- [Input for this task]

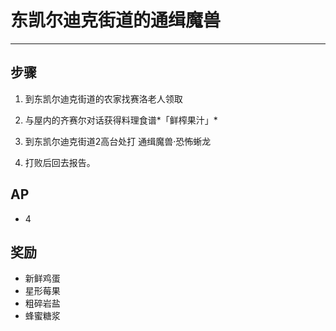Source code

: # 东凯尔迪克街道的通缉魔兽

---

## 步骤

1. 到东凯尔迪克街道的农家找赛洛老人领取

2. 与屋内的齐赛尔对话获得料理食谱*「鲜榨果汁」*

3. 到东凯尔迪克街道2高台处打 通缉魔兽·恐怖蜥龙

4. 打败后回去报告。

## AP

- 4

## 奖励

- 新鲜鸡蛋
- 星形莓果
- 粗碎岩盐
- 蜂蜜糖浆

- [Directions for this task]
Retype all the data exactly. Omit pictures.

- [Your solution]
Source code

: # 东凯尔迪克街道的通缉魔兽

---

## 步骤

1. 到东凯尔迪克街道的农家找赛洛老人领取

2. 与屋内的齐赛尔对话获得料理食谱*「鲜榨果汁」*

3. 到东凯尔迪克街道2高台处打 通缉魔兽·恐怖蜥龙

4. 打败后回去报告。

## AP

- 4

## 奖励

- 新鲜鸡蛋
- 星形莓果
- 粗碎岩盐
- 蜂蜜糖浆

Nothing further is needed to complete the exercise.